Collected data:
★ ★ ★ ★

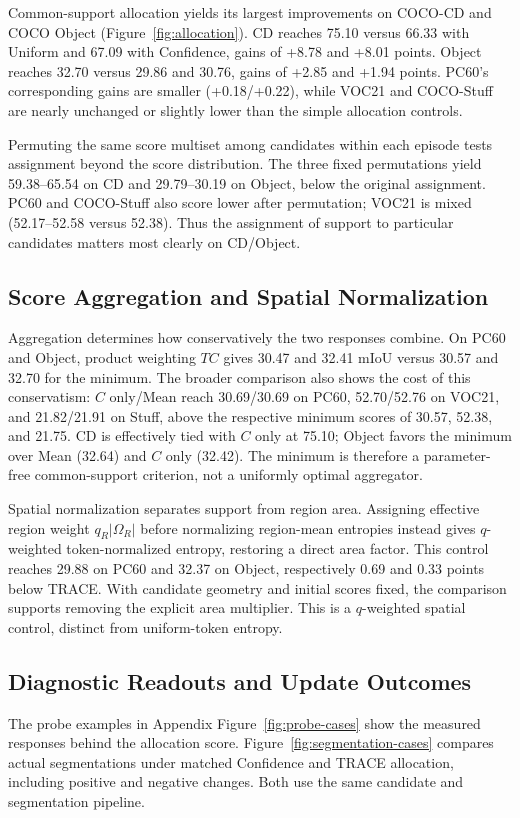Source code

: \documentclass[letterpaper]{article}
\begin{document}
Common-support allocation yields its largest improvements on COCO-CD and COCO Object (Figure~\ref{fig:allocation}). CD reaches 75.10 versus 66.33 with Uniform and 67.09 with Confidence, gains of +8.78 and +8.01 points. Object reaches 32.70 versus 29.86 and 30.76, gains of +2.85 and +1.94 points. PC60's corresponding gains are smaller (+0.18/+0.22), while VOC21 and COCO-Stuff are nearly unchanged or slightly lower than the simple allocation controls.

Permuting the same score multiset among candidates within each episode tests assignment beyond the score distribution. The three fixed permutations yield 59.38--65.54 on CD and 29.79--30.19 on Object, below the original assignment. PC60 and COCO-Stuff also score lower after permutation; VOC21 is mixed (52.17--52.58 versus 52.38). Thus the assignment of support to particular candidates matters most clearly on CD/Object.

\subsection{Score Aggregation and Spatial Normalization}
Aggregation determines how conservatively the two responses combine. On PC60 and Object, product weighting $TC$ gives 30.47 and 32.41 mIoU versus 30.57 and 32.70 for the minimum. The broader comparison also shows the cost of this conservatism: $C$ only/Mean reach 30.69/30.69 on PC60, 52.70/52.76 on VOC21, and 21.82/21.91 on Stuff, above the respective minimum scores of 30.57, 52.38, and 21.75. CD is effectively tied with $C$ only at 75.10; Object favors the minimum over Mean (32.64) and $C$ only (32.42). The minimum is therefore a parameter-free common-support criterion, not a uniformly optimal aggregator.

Spatial normalization separates support from region area. Assigning effective region weight $q_R|\Omega_R|$ before normalizing region-mean entropies instead gives $q$-weighted token-normalized entropy, restoring a direct area factor. This control reaches 29.88 on PC60 and 32.37 on Object, respectively 0.69 and 0.33 points below TRACE. With candidate geometry and initial scores fixed, the comparison supports removing the explicit area multiplier. This is a $q$-weighted spatial control, distinct from uniform-token entropy.

\subsection{Diagnostic Readouts and Update Outcomes}
The probe examples in Appendix Figure~\ref{fig:probe-cases} show the measured responses behind the allocation score. Figure~\ref{fig:segmentation-cases} compares actual segmentations under matched Confidence and TRACE allocation, including positive and negative changes. Both use the same candidate and segmentation pipeline.
\end{document}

★ ★ ★ ★

* WHAT TO WORK ON *
All of the entries above are to be duplicated exactly, with every image left out.

* TASK SOLUTION *
Source code

: \documentclass[letterpaper]{article}
\begin{document}
Common-support allocation yields its largest improvements on COCO-CD and COCO Object (Figure~\ref{fig:allocation}). CD reaches 75.10 versus 66.33 with Uniform and 67.09 with Confidence, gains of +8.78 and +8.01 points. Object reaches 32.70 versus 29.86 and 30.76, gains of +2.85 and +1.94 points. PC60's corresponding gains are smaller (+0.18/+0.22), while VOC21 and COCO-Stuff are nearly unchanged or slightly lower than the simple allocation controls.

Permuting the same score multiset among candidates within each episode tests assignment beyond the score distribution. The three fixed permutations yield 59.38--65.54 on CD and 29.79--30.19 on Object, below the original assignment. PC60 and COCO-Stuff also score lower after permutation; VOC21 is mixed (52.17--52.58 versus 52.38). Thus the assignment of support to particular candidates matters most clearly on CD/Object.

\subsection{Score Aggregation and Spatial Normalization}
Aggregation determines how conservatively the two responses combine. On PC60 and Object, product weighting $TC$ gives 30.47 and 32.41 mIoU versus 30.57 and 32.70 for the minimum. The broader comparison also shows the cost of this conservatism: $C$ only/Mean reach 30.69/30.69 on PC60, 52.70/52.76 on VOC21, and 21.82/21.91 on Stuff, above the respective minimum scores of 30.57, 52.38, and 21.75. CD is effectively tied with $C$ only at 75.10; Object favors the minimum over Mean (32.64) and $C$ only (32.42). The minimum is therefore a parameter-free common-support criterion, not a uniformly optimal aggregator.

Spatial normalization separates support from region area. Assigning effective region weight $q_R|\Omega_R|$ before normalizing region-mean entropies instead gives $q$-weighted token-normalized entropy, restoring a direct area factor. This control reaches 29.88 on PC60 and 32.37 on Object, respectively 0.69 and 0.33 points below TRACE. With candidate geometry and initial scores fixed, the comparison supports removing the explicit area multiplier. This is a $q$-weighted spatial control, distinct from uniform-token entropy.

\subsection{Diagnostic Readouts and Update Outcomes}
The probe examples in Appendix Figure~\ref{fig:probe-cases} show the measured responses behind the allocation score. Figure~\ref{fig:segmentation-cases} compares actual segmentations under matched Confidence and TRACE allocation, including positive and negative changes. Both use the same candidate and segmentation pipeline.
\end{document}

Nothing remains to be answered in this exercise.